• _WORK ORDER_
Provide again, from the entries below, every line from the one containing "(Función constante falsa)" through the one containing "verdadero, entonces $f(p)$ es falso.", exactly as written, and no other line.

• _EXERCISE DATA_

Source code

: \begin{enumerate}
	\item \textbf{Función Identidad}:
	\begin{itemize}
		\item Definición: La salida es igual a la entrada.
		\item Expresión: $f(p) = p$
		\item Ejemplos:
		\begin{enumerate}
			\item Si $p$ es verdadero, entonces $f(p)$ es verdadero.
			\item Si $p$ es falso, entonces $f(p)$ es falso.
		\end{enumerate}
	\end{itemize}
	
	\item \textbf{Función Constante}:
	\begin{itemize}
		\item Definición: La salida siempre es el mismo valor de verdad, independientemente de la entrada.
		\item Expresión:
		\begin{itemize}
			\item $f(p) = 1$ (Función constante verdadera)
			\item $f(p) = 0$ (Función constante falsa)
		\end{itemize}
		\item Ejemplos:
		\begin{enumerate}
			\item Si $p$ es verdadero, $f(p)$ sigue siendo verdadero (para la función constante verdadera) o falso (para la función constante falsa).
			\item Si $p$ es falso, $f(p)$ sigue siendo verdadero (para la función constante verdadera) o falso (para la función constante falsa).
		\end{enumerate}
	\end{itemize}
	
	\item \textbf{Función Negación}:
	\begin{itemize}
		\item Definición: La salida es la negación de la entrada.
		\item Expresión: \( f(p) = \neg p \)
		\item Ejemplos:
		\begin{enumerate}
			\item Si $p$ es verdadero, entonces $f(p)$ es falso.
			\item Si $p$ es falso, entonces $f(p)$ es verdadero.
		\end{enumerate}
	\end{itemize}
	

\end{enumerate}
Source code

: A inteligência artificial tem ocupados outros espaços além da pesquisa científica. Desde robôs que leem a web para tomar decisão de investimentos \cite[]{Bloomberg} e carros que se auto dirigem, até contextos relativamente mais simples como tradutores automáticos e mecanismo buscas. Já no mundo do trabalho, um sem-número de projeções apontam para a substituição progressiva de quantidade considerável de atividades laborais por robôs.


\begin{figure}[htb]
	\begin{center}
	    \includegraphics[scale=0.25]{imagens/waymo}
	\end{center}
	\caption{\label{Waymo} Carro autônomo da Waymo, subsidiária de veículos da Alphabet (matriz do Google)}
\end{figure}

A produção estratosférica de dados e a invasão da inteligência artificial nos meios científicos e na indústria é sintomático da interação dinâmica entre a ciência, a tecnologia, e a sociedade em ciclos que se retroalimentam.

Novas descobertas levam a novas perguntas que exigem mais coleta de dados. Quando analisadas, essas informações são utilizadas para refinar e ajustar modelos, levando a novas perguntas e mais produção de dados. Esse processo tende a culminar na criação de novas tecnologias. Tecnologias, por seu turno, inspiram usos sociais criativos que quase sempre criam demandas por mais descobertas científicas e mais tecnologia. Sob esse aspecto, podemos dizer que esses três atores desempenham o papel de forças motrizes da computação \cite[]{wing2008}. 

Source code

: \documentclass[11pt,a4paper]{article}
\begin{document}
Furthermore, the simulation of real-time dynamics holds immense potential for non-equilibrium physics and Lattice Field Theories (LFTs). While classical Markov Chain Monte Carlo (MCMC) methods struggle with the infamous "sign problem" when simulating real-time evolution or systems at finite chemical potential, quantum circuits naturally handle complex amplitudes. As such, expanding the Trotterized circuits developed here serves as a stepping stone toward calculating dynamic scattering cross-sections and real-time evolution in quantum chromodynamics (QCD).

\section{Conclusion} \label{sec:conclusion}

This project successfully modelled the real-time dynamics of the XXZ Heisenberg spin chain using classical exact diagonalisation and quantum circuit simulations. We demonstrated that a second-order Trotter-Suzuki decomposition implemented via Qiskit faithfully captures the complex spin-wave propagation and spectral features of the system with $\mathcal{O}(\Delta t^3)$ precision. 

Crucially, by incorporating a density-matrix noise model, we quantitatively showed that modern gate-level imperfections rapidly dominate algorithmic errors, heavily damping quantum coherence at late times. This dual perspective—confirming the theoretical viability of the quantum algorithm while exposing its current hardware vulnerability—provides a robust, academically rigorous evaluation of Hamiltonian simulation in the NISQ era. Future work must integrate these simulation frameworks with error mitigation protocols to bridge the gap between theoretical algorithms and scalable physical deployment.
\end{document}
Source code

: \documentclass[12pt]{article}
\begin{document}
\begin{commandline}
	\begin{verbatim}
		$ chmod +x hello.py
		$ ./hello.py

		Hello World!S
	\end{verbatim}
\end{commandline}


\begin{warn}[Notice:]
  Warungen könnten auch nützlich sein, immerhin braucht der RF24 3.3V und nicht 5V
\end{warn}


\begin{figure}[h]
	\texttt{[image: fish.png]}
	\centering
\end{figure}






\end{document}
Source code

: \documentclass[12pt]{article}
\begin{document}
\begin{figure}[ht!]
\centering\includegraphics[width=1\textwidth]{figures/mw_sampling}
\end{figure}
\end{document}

• _SOLUTION TO THE EXERCISE_
			\item $f(p) = 0$ (Función constante falsa)
		\end{itemize}
		\item Ejemplos:
		\begin{enumerate}
			\item Si $p$ es verdadero, $f(p)$ sigue siendo verdadero (para la función constante verdadera) o falso (para la función constante falsa).
			\item Si $p$ es falso, $f(p)$ sigue siendo verdadero (para la función constante verdadera) o falso (para la función constante falsa).
		\end{enumerate}
	\end{itemize}
	
	\item \textbf{Función Negación}:
	\begin{itemize}
		\item Definición: La salida es la negación de la entrada.
		\item Expresión: \( f(p) = \neg p \)
		\item Ejemplos:
		\begin{enumerate}
			\item Si $p$ es verdadero, entonces $f(p)$ es falso.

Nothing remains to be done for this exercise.